Most families have at least considered purchasing life insurance on the breadwinner. And disability insurance on the breadwinner is a hot topic of discussion for most smart families. But there’s another – often overlooked threat – and a threat that can be even more devastating to the family than the death of a breadwinner.

What if the non-earning spouse suddenly becomes totally disabled?

Case Study

Imagine a family of five: Harry works and earns $75,000 per year. Julie is . They have three children, ages 2,4 and 6. Julie stays at home, running the home and caring for the children, while Harry works, picking up overtime as he can. The family has a group medical plan through Harry’s employer. And in a heartbeat, Julie is rendered disabled and in a wheelchair –  needing full-time care, once she comes home from the hospital.

Medical insurance will help with the hospital bills. But once she’s home, she can no longer perform the same duties she did. Harry will have to take time away from work caring for Julie – and the children. He may be able to do this for a while. But the bills have to be paid.

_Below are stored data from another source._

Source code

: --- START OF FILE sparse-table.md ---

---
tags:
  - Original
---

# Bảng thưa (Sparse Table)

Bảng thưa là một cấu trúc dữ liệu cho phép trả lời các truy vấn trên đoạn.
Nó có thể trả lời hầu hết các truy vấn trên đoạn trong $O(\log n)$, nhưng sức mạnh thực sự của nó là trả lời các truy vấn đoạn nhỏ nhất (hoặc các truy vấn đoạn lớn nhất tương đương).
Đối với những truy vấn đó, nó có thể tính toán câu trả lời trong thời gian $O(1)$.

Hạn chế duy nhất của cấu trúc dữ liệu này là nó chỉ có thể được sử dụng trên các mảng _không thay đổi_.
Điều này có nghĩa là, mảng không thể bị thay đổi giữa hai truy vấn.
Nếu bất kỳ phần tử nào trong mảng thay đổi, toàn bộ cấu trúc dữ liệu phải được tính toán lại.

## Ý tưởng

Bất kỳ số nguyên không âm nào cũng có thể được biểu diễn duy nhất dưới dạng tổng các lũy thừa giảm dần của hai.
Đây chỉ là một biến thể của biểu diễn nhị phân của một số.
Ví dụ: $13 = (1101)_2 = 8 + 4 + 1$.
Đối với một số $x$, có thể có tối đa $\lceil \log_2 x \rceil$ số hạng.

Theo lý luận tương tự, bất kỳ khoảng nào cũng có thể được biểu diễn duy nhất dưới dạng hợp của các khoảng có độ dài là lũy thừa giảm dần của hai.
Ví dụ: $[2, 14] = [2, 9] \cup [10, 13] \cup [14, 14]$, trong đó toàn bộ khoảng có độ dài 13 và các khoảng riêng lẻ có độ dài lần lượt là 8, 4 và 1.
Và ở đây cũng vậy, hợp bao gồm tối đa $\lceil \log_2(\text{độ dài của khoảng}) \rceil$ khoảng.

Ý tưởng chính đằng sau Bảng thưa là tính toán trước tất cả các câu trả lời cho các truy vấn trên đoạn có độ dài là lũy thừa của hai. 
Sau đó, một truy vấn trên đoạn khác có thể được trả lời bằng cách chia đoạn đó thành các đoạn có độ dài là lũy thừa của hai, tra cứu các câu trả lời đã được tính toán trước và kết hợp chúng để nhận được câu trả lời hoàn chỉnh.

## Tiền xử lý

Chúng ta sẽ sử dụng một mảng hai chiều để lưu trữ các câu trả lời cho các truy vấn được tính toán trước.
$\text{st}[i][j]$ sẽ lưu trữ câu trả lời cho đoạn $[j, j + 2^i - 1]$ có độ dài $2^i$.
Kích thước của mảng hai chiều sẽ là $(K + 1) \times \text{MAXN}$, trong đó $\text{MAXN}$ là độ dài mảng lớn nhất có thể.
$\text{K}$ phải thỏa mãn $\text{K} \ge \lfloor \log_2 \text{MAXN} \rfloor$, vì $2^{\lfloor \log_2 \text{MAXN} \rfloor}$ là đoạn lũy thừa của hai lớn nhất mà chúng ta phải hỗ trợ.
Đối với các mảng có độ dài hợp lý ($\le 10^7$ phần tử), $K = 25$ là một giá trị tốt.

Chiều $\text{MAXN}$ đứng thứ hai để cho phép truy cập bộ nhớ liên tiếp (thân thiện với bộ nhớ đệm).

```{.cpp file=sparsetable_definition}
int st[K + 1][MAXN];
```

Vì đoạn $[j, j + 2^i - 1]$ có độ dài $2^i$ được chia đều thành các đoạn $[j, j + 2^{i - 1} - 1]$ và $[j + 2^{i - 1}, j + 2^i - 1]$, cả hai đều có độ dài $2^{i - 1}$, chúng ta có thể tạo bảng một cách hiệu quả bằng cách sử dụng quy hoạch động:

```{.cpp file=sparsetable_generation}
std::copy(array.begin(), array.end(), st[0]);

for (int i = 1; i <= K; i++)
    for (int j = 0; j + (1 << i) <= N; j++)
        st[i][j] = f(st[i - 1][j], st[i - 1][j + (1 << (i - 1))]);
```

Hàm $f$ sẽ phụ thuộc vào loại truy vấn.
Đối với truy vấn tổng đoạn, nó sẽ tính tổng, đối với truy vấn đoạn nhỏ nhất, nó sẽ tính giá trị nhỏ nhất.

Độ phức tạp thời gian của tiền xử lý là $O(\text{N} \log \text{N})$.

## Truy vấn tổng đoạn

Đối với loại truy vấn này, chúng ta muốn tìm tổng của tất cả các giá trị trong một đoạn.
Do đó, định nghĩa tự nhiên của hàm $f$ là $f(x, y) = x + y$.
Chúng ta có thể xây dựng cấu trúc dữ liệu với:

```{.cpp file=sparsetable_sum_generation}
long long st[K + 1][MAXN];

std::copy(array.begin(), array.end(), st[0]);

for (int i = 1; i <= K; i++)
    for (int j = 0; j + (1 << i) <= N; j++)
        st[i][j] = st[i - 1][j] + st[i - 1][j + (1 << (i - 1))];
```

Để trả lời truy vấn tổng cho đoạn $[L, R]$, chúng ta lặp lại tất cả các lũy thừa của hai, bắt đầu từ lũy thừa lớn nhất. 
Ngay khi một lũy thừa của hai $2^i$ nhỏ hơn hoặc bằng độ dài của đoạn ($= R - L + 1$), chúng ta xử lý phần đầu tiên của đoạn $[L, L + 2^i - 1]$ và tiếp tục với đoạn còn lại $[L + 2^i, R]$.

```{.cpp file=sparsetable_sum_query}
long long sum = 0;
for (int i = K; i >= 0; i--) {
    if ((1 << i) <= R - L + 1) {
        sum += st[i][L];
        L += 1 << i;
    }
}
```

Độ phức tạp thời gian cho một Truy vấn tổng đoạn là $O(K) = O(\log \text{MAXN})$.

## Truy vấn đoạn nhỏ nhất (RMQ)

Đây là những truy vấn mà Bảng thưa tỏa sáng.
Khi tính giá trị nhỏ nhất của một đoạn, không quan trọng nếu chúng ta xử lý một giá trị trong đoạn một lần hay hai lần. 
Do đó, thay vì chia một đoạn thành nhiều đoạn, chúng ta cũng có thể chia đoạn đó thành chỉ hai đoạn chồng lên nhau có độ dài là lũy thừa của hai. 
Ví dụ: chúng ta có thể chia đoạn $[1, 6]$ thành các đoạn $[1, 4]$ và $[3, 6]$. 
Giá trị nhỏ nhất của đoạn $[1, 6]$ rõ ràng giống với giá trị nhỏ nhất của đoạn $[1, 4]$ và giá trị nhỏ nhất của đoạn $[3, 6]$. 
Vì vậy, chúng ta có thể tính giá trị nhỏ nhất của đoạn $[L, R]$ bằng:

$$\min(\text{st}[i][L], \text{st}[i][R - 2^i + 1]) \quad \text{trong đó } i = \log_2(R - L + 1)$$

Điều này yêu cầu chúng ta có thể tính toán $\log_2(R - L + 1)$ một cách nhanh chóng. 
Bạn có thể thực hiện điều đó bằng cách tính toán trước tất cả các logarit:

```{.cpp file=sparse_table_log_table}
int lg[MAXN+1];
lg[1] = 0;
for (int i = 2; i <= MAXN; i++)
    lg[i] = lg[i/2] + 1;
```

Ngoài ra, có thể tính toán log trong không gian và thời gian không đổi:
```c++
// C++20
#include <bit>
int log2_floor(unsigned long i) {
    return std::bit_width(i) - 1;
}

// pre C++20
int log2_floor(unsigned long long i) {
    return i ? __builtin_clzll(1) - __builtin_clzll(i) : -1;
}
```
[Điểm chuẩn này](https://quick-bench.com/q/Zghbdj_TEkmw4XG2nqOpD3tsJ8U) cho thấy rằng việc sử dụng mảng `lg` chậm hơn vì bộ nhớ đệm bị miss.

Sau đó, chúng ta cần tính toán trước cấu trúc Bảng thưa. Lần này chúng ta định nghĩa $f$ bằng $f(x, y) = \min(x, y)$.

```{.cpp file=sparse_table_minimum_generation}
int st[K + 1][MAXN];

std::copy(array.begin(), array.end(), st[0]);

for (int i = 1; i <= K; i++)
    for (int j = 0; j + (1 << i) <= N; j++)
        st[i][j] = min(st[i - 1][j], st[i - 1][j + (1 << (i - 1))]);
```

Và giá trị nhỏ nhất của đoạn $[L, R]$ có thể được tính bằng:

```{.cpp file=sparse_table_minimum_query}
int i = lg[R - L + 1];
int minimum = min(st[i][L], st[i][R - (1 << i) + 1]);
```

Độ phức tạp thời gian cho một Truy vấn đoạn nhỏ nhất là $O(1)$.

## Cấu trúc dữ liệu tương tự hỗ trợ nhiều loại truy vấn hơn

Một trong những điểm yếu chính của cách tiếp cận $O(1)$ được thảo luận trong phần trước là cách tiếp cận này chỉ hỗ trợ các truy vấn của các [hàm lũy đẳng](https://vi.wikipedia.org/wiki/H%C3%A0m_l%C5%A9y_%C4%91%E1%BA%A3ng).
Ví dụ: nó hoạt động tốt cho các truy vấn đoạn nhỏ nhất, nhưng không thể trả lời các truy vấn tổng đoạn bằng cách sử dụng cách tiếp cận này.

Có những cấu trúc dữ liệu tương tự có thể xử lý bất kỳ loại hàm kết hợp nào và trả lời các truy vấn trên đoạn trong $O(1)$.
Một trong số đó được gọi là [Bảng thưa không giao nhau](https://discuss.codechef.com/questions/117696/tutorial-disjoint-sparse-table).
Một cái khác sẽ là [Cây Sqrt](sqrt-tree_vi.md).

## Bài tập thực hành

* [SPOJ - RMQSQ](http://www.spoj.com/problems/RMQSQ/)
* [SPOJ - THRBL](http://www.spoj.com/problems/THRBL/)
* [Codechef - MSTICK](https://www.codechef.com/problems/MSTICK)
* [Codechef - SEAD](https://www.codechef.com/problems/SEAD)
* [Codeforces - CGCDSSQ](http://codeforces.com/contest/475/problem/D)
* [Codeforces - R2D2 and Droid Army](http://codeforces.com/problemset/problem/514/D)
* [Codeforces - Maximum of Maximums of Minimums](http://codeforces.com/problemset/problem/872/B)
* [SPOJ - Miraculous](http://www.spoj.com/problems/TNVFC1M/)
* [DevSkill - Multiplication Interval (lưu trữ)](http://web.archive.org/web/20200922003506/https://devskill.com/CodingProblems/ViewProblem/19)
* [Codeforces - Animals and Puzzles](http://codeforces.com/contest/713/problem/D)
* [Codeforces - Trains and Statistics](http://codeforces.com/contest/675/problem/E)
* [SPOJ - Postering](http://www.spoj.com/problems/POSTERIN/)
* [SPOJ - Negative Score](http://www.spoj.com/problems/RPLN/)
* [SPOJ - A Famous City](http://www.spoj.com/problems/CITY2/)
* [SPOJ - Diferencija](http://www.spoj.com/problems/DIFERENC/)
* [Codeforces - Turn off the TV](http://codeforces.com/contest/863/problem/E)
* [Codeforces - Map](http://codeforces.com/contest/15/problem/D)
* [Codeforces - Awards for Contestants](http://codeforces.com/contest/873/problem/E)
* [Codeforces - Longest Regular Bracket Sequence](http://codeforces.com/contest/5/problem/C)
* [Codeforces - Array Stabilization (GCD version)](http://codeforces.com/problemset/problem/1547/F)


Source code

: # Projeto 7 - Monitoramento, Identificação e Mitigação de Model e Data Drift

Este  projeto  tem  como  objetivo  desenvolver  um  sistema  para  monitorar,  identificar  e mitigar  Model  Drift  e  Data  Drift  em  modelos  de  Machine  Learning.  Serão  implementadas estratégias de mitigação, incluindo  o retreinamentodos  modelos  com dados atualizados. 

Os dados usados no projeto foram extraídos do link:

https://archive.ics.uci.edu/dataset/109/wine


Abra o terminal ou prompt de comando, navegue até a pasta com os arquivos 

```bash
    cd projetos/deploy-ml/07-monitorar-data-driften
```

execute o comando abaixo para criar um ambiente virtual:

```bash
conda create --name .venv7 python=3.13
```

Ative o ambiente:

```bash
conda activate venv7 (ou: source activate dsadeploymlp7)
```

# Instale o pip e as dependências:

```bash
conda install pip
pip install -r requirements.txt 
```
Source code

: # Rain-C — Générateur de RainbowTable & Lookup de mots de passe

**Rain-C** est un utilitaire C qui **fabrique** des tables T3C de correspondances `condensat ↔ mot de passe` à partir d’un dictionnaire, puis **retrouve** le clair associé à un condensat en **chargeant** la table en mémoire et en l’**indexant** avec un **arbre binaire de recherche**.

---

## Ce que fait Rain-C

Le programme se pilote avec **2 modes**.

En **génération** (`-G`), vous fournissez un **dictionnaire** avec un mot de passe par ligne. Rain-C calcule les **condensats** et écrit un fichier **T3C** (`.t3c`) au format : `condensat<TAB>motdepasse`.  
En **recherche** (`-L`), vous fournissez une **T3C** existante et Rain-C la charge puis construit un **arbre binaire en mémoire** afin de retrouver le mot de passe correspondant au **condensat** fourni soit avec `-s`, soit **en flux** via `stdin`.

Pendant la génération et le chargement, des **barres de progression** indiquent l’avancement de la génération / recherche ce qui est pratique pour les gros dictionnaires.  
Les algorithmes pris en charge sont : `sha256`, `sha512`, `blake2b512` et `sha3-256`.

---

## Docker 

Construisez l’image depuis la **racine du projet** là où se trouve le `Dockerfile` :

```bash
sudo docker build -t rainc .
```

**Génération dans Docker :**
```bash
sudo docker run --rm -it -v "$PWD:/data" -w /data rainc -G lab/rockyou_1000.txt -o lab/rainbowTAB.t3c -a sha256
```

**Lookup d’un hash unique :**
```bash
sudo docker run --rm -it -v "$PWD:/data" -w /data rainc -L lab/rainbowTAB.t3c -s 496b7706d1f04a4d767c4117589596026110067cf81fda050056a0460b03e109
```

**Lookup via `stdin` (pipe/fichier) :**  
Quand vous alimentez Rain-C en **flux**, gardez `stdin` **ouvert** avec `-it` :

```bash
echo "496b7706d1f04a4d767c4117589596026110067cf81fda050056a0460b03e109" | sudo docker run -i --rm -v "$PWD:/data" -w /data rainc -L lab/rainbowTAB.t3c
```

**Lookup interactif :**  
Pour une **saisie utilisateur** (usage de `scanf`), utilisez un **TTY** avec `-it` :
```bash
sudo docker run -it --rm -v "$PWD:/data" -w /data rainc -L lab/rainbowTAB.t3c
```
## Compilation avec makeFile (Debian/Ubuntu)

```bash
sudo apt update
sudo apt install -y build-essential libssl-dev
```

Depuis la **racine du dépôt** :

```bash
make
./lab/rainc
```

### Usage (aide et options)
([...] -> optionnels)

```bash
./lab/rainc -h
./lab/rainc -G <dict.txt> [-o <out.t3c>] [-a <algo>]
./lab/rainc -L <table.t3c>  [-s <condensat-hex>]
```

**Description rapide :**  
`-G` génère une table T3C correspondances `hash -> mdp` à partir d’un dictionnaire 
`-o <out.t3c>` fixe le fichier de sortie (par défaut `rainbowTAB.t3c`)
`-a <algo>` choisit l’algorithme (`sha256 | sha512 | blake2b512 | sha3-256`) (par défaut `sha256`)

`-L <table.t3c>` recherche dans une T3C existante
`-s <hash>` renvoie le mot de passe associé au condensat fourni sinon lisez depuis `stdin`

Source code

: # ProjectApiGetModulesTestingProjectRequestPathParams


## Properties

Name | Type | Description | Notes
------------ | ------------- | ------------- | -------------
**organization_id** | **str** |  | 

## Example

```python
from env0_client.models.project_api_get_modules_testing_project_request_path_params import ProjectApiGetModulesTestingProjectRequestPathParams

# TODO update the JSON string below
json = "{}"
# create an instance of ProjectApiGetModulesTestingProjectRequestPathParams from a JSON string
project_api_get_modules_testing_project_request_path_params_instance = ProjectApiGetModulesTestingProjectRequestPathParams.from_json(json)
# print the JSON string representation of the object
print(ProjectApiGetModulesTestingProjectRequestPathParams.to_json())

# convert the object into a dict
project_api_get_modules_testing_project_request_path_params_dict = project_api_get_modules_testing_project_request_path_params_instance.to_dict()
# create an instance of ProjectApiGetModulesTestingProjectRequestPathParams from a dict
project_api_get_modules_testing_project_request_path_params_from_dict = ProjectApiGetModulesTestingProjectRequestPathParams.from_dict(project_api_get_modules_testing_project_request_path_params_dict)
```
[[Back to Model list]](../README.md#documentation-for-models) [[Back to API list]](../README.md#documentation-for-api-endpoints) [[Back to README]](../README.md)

The family may have purchased long-term care insurance. That will help with much of the custodial care and in home care, depending on the richness of the policy.

But the bills still have to be paid.

When Harry returns to work, to keep a roof over the families’ heads, he must find and pay for child care for three children.  And hire help around the house for the hundreds of small things that Julie did before the accident. And he must hire a health aid to help provide care for Julie. And somehow keep the money rolling in to pay for it all.

Disability income insurance on the breadwinner alone doesn’t address this family’s needs. On top of the personal tragedy, their financial outlook is now devastated.

Tell your clients and prospects: Of the three kinds of medical insurance you can buy – major medical, long term care and disability – two of them provide income and resources to somebody else. Only one of them – disability income insurance – pays you.

One Approach To Sales

Walk your clients through a similar scenario. “Bang! Julie’s in a wheelchair. Car wreck. Comes home totally disabled. What’s the plan?”

Then shut up.

Let your prospects fully game the financial consequences of a serious injury to either or both spouses. Sit down with an experienced adviser and wrestle with the following questions:

  • What would it cost to provide care for the children if a stay at home spouse is disabled?
  • What would it cost to provide care for the house?
  • How long would each spouse want to be able to take off work in the wake of such a tragedy?
  • How long can they afford to take off?
  • Will they need an immediate lump sum in the event of such a disability? To remodel the house, perhaps? Or pay a large deductible for a health plan?
  • Is their primary need ongoing income?


Let your clients work through the solutions. They are more likely to acknowledge a problem they “discover” themselves, through discussion, than they are if you just assert that the problem is there. Have them work out a “plan.” Then say, “ok, where are the gaps?”

They’ll tell you.

And then say, “want to see what it costs to make the gaps go away?”